La tensión en el sector sanitario de la provincia alcanza un punto crítico. La Asociación de Profesionales de la Salud (AProSLaR) ha endurecido su postura frente al Gobierno Provincial tras cumplirse dos semanas de la reunión mantenida con las autoridades sanitarias, la cual no ha arrojado soluciones concretas a la crisis de ingresos que atraviesa el sector.
Sin respuestas tras la cumbre nacional
Hace quince días, una comitiva de alto nivel encabezada por Fernanda Boriotti (presidenta de FESPROSA) y Hugo «Cachorro» Godoy (secretario general de la CTA Autónoma) acompañó a la dirigencia local de AProSLaR en un encuentro con el Ministro de Salud. El objetivo era claro: establecer una hoja de ruta para mejorar el sistema público y dignificar las condiciones laborales.
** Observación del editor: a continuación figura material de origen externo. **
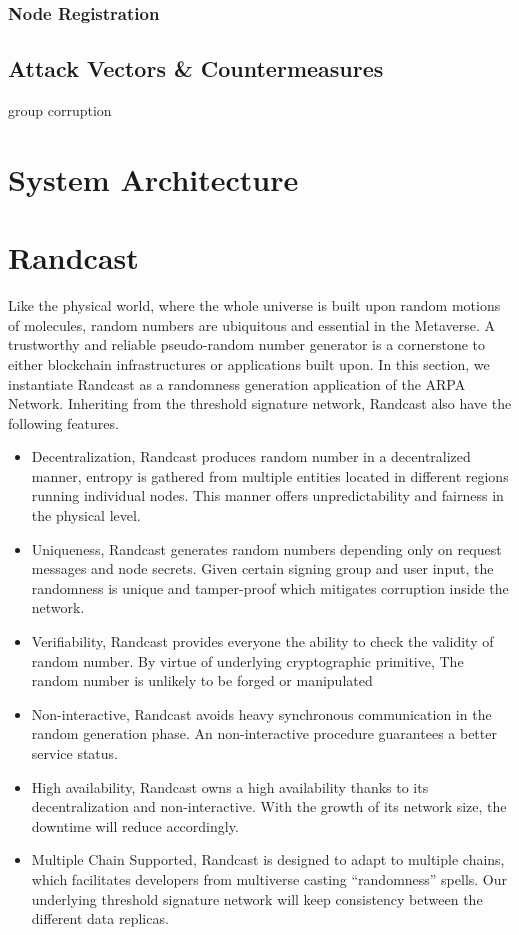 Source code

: \documentclass[11pt]{article}
\begin{document}
\subsubsection{Node Registration}

\subsection{Attack Vectors \& Countermeasures}

group corruption


\section{System Architecture}


\section{Randcast}

Like the physical world, where the whole universe is built upon random motions of molecules, random numbers are ubiquitous and essential in the Metaverse. A trustworthy and reliable pseudo-random number generator is a cornerstone to either blockchain infrastructures or applications built upon. In this section, we instantiate Randcast as a randomness generation application of the ARPA Network. Inheriting from the threshold signature network, Randcast also have the following features.

\begin{itemize}
    \item Decentralization, Randcast produces random number in a decentralized manner, entropy is gathered from multiple entities located in different regions running individual nodes. This manner offers unpredictability and fairness in the physical level.
    \item Uniqueness, Randcast generates random numbers depending only on request messages and node secrets. Given certain signing group and user input, the randomness is unique and tamper-proof which mitigates corruption inside the network.
    \item Verifiability, Randcast provides everyone the ability to check the validity of random number. By virtue of underlying cryptographic primitive, The random number is unlikely to be forged or manipulated
    \item Non-interactive, Randcast avoids heavy synchronous communication in the random generation phase. An non-interactive procedure guarantees a better service status.
    \item High availability, Randcast owns a high availability thanks to its decentralization and non-interactive. With the growth of its network size, the downtime will reduce accordingly.
    \item Multiple Chain Supported, Randcast is designed to adapt to multiple chains, which facilitates developers from multiverse casting “randomness” spells. Our underlying threshold signature network will keep consistency between the different data replicas.
\end{itemize}
\end{document}
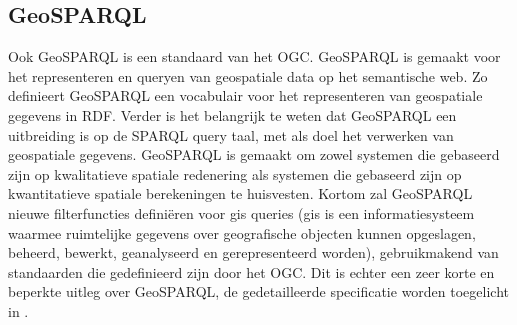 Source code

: \subsection{GeoSPARQL}
Ook GeoSPARQL is een standaard van het OGC. GeoSPARQL is gemaakt voor het representeren en queryen van geospatiale data op het semantische web. Zo definieert GeoSPARQL een vocabulair voor het representeren van geospatiale gegevens in RDF. Verder is het belangrijk te weten dat GeoSPARQL een uitbreiding is op de SPARQL query taal, met als doel het verwerken van geospatiale gegevens. GeoSPARQL is gemaakt om zowel systemen die gebaseerd zijn op kwalitatieve spatiale redenering als systemen die gebaseerd zijn op kwantitatieve spatiale berekeningen te huisvesten. Kortom zal GeoSPARQL nieuwe filterfuncties definiëren voor \acrfull{gis} queries (\acrshort{gis} is een informatiesysteem waarmee ruimtelijke gegevens over geografische objecten kunnen opgeslagen, beheerd, bewerkt, geanalyseerd en gerepresenteerd worden), gebruikmakend van standaarden die gedefinieerd zijn door het OGC. Dit is echter een zeer korte en beperkte uitleg over GeoSPARQL, de gedetailleerde specificatie worden toegelicht in . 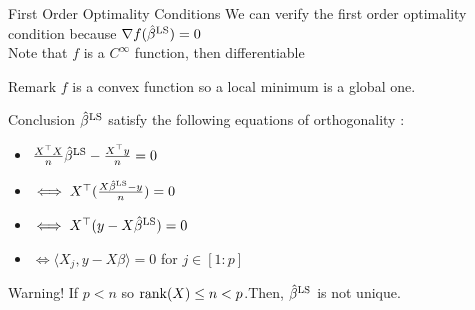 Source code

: \documentclass[unknownkeysallowed]{beamer}
\begin{document}
\begin{frame}
\begin{alertblock}{First Order Optimality Conditions}
We can verify the first order optimality condition because $\nabla{f(\hat\beta^{\rm LS})}=0$
\\
Note that $f$ is a $C^{\infty}$ function, then differentiable

\end{alertblock}

\begin{block}{Remark}
\rem $f$ is a convex function so a local minimum is a global one.
\end{block}

\begin{block}{Conclusion}
$\hat\beta^{\rm LS}$ satisfy the following equations of orthogonality :
\begin{itemize}
         \item $\frac{X^{\top}X}{n}\hat\beta^{\rm LS}-\frac{X^{\top}y}{n}=0$
        \item $\iff X^{\top}(\frac{X\hat\beta^{\rm LS}-y}{n})=0$
        \item $\iff X^{\top}(y-X\hat\beta^{\rm LS})=0$
        \item $\iff \langle X_{j},y-X\beta\rangle=0$ for $j \in [1:p]$
    \end{itemize}


\end{block}

\newpage


\begin{block}{Warning!}
If $p < n$ so ${\rm rank}(X) \leq n < p$.Then, $\hat{\beta}^{\rm LS}$ is not unique.
\end{block}


\end{frame}
\end{document}
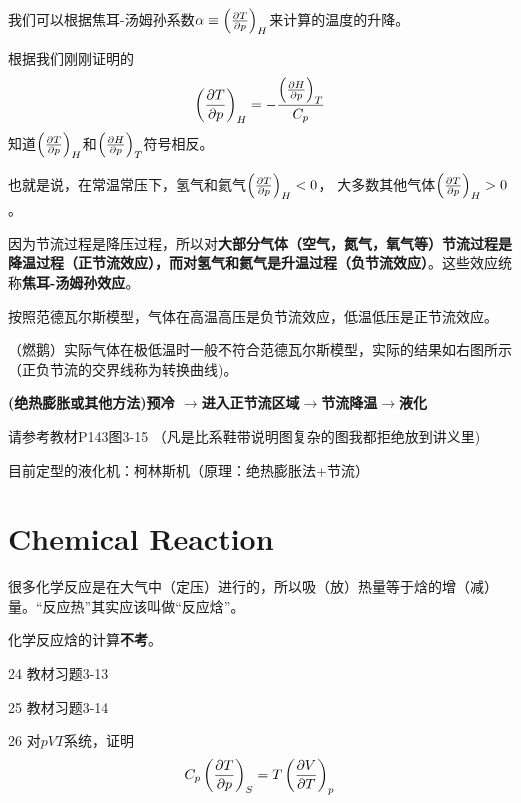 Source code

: \documentclass[CJK]{beamer}
\begin{document}
\begin{frame}
\bch
{\small
我们可以根据焦耳-汤姆孙系数$\alpha \equiv \left(\frac{\partial T}{\partial p}\right)_{H}$来计算的温度的升降。

根据我们刚刚证明的
$$\left(\frac{\partial T}{\partial p}\right)_{H} = - \frac{\left(\frac{\partial H}{\partial p}\right)_{T}}{C_p}$$
知道$\left(\frac{\partial T}{\partial p}\right)_{H}$和$\left(\frac{\partial H}{\partial p}\right)_{T}$符号相反。

也就是说，在常温常压下，氢气和氦气$\left(\frac{\partial T}{\partial p}\right)_{H} < 0$， 大多数其他气体$\left(\frac{\partial T}{\partial p}\right)_{H} > 0$。

因为节流过程是降压过程，所以对{\bf 大部分气体（空气，氮气，氧气等）节流过程是降温过程（正节流效应），而对氢气和氦气是升温过程（负节流效应）}。这些效应统称{\bf 焦耳-汤姆孙效应}。
}
\ech
\end{frame}

\begin{frame}
\bch

按照范德瓦尔斯模型，气体在高温高压是负节流效应，低温低压是正节流效应。

\skiplines

（燃鹅）实际气体在极低温时一般不符合范德瓦尔斯模型，实际的结果如右图所示（正负节流的交界线称为转换曲线)。
\emini
{}
\emini
\ech
\end{frame}


\begin{frame}
\bch
{\bf (绝热膨胀或其他方法)预冷 $\rightarrow$进入正节流区域$\rightarrow$节流降温$\rightarrow$液化}

\skiplines

请参考教材P143图3-15 （凡是比系鞋带说明图复杂的图我都拒绝放到讲义里\bye)

\skiplines

目前定型的液化机：柯林斯机（原理：绝热膨胀法+节流）
\ech
\end{frame}

\section{Chemical Reaction}

\begin{frame}
\bch
很多化学反应是在大气中（定压）进行的，所以吸（放）热量等于焓的增（减）量。“反应热”其实应该叫做“反应焓”。

\skiplines

化学反应焓的计算{\bf \Huge 不考}。
\ech
\end{frame}

\begin{frame}
\bch
\bitem
\item[24]{ 教材习题3-13}
\item[25]{ 教材习题3-14}
\item[26]{ 对$pVT$系统，证明
$$C_p \left(\frac{\partial T}{\partial p}\right)_{S} = T \left(\frac{\partial V}{\partial T}\right)_{p} $$ }
\eitem
\ech
\end{frame}
\end{document}
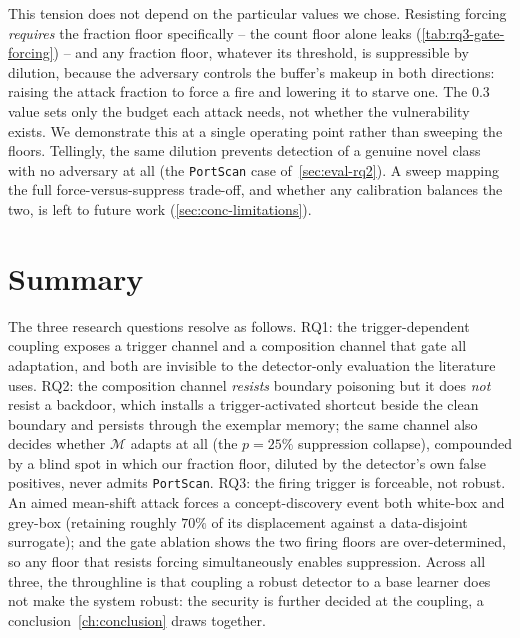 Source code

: This tension does not depend on the particular values we chose. Resisting forcing \emph{requires} the fraction floor specifically -- the count floor alone leaks (\cref{tab:rq3-gate-forcing}) -- and any fraction floor, whatever its threshold, is suppressible by dilution, because the adversary controls the buffer's makeup in both directions: raising the attack fraction to force a fire and lowering it to starve one. The $0.3$ value sets only the budget each attack needs, not whether the vulnerability exists. We demonstrate this at a single operating point rather than sweeping the floors. Tellingly, the same dilution prevents detection of a genuine novel class with no adversary at all (the \texttt{PortScan} case of~\cref{sec:eval-rq2}). A sweep mapping the full force-versus-suppress trade-off, and whether any calibration balances the two, is left to future work (\cref{sec:conc-limitations}).

\section{Summary}
\label{sec:eval-summary}
The three research questions resolve as follows. RQ1: the trigger-dependent coupling exposes a trigger channel and a composition channel that gate all adaptation, and both are invisible to the detector-only evaluation the literature uses. RQ2: the composition channel \emph{resists} boundary poisoning but it does \emph{not} resist a backdoor, which installs a trigger-activated shortcut beside the clean boundary and persists through the exemplar memory; the same channel also decides whether $\mathcal{M}$ adapts at all (the $p = 25\%$ suppression collapse), compounded by a blind spot in which our fraction floor, diluted by the detector's own false positives, never admits \texttt{PortScan}. RQ3: the firing trigger is forceable, not robust. An aimed mean-shift attack forces a concept-discovery event both white-box and grey-box (retaining roughly $70\%$ of its displacement against a data-disjoint surrogate); and the gate ablation shows the two firing floors are over-determined, so any floor that resists forcing simultaneously enables suppression. Across all three, the throughline is that coupling a robust detector to a base learner does not make the system robust: the security is further decided at the coupling, a conclusion~\cref{ch:conclusion} draws together.


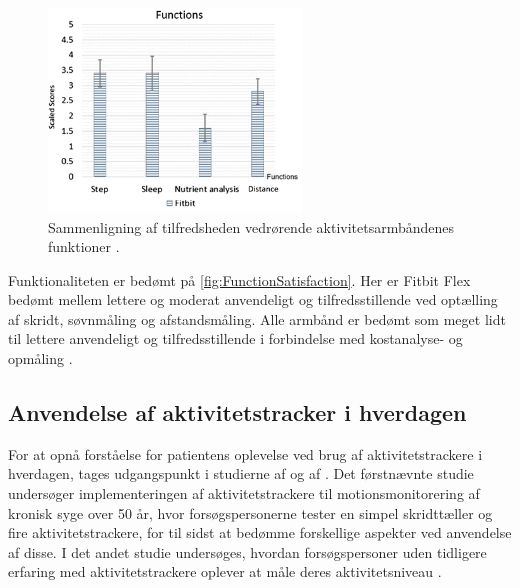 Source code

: \begin{figure}[H]
	\centering
	\includegraphics[width=0.6\textwidth]{figures/FunctionSatisfaction2}
	\caption{Sammenligning af tilfredsheden vedrørende aktivitetsarmbåndenes funktioner \citep{kaewkannate2016}.}
	\label{fig:FunctionSatisfaction}
\end{figure}

\noindent
Funktionaliteten er bedømt på \autoref{fig:FunctionSatisfaction}. Her er Fitbit Flex bedømt mellem lettere og moderat anvendeligt og tilfredsstillende ved optælling af skridt, søvnmåling og afstandsmåling. Alle armbånd er bedømt som meget lidt til lettere anvendeligt og tilfredsstillende i forbindelse med kostanalyse- og opmåling \citep{kaewkannate2016}.

\subsection{Anvendelse af aktivitetstracker i hverdagen} \label{sec:anvendelse}

For at opnå forståelse for patientens oplevelse ved brug af aktivitetstrackere i hverdagen, tages udgangspunkt i studierne  af \citeauthor{mercer2016} og  af \citeauthor{rapp2016}. Det førstnævnte studie undersøger implementeringen af aktivitetstrackere til motionsmonitorering af kronisk syge over 50 år, hvor forsøgspersonerne tester en simpel skridttæller og fire aktivitetstrackere, for til sidst at bedømme forskellige aspekter ved anvendelse af disse. I det andet studie undersøges, hvordan forsøgspersoner uden tidligere erfaring med aktivitetstrackere oplever at måle deres aktivitetsniveau \citep{mercer2016, rapp2016}.

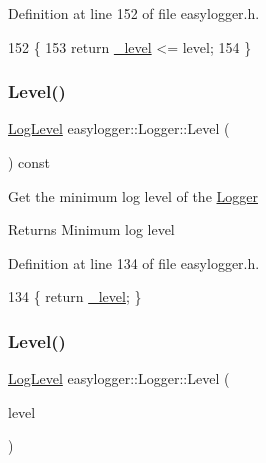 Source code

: Definition at line 152 of file easylogger.\+h.


\begin{DoxyCode}
152                                            \{
153             \textcolor{keywordflow}{return} \mbox{\hyperlink{classeasylogger_1_1_logger_a123849db1e8dd97fa7e0eeedc4bcb747}{\_level}} <= level;
154         \}
\end{DoxyCode}
\mbox{\label{classeasylogger_1_1_logger_a350e161f9afb8a6dd764b297aa0baf93}} 
\subsubsection{\texorpdfstring{Level()}{Level()}\hspace{0.1cm}{\footnotesize\ttfamily [1/2]}}
{\footnotesize\ttfamily \mbox{\hyperlink{namespaceeasylogger_a68cb882ead21af982c40e3621fcd50b0}{Log\+Level}} easylogger\+::\+Logger\+::\+Level (\begin{DoxyParamCaption}{ }\end{DoxyParamCaption}) const\hspace{0.3cm}{\ttfamily [inline]}}

Get the minimum log level of the \mbox{\hyperlink{classeasylogger_1_1_logger}{Logger}}

\begin{DoxyReturn}{Returns}
Minimum log level 
\end{DoxyReturn}


Definition at line 134 of file easylogger.\+h.


\begin{DoxyCode}
134 \{ \textcolor{keywordflow}{return} \mbox{\hyperlink{classeasylogger_1_1_logger_a123849db1e8dd97fa7e0eeedc4bcb747}{\_level}}; \}
\end{DoxyCode}
\mbox{\label{classeasylogger_1_1_logger_a66ab7ca8dbdfcdeda3395bc39efc8c1c}} 
\subsubsection{\texorpdfstring{Level()}{Level()}\hspace{0.1cm}{\footnotesize\ttfamily [2/2]}}
{\footnotesize\ttfamily \mbox{\hyperlink{namespaceeasylogger_a68cb882ead21af982c40e3621fcd50b0}{Log\+Level}} easylogger\+::\+Logger\+::\+Level (\begin{DoxyParamCaption}\item[{\mbox{\hyperlink{namespaceeasylogger_a68cb882ead21af982c40e3621fcd50b0}{Log\+Level}}}]{level }\end{DoxyParamCaption})\hspace{0.3cm}{\ttfamily [inline]}}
Sin embargo, ante la ausencia de una propuesta formal por parte del Ejecutivo, el gremio emitió un comunicado contundente:
«Ante el silencio de las autoridades, volvemos a demandar con más fuerza un aumento salarial urgente y el pase a planta del personal precarizado».
Puntos clave del reclamo:
- Recomposición Salarial: Exigen un incremento que compense la pérdida del poder adquisitivo.
- Estabilidad Laboral: Reclaman el fin de la precarización mediante el pase a planta permanente de los trabajadores bajo modalidades contractuales irregulares.
- Fortalecimiento del Sistema: Denuncian la necesidad de inversión estructural para garantizar la atención pública.
Alerta por medidas de protesta
Desde AProSLaR confirmaron que mantienen reuniones permanentes con la CTA Autónoma para coordinar un plan de lucha. Las autoridades gremiales advirtieron que, de persistir la falta de diálogo y respuestas satisfactorias por parte del Ministerio, se implementarán medidas de protesta en todos los centros asistenciales de la provincia en los próximos días.
La comunidad médica permanece en estado de alerta, a la espera de un gesto político que evite la paralización de los servicios de salud en un contexto social de alta demanda.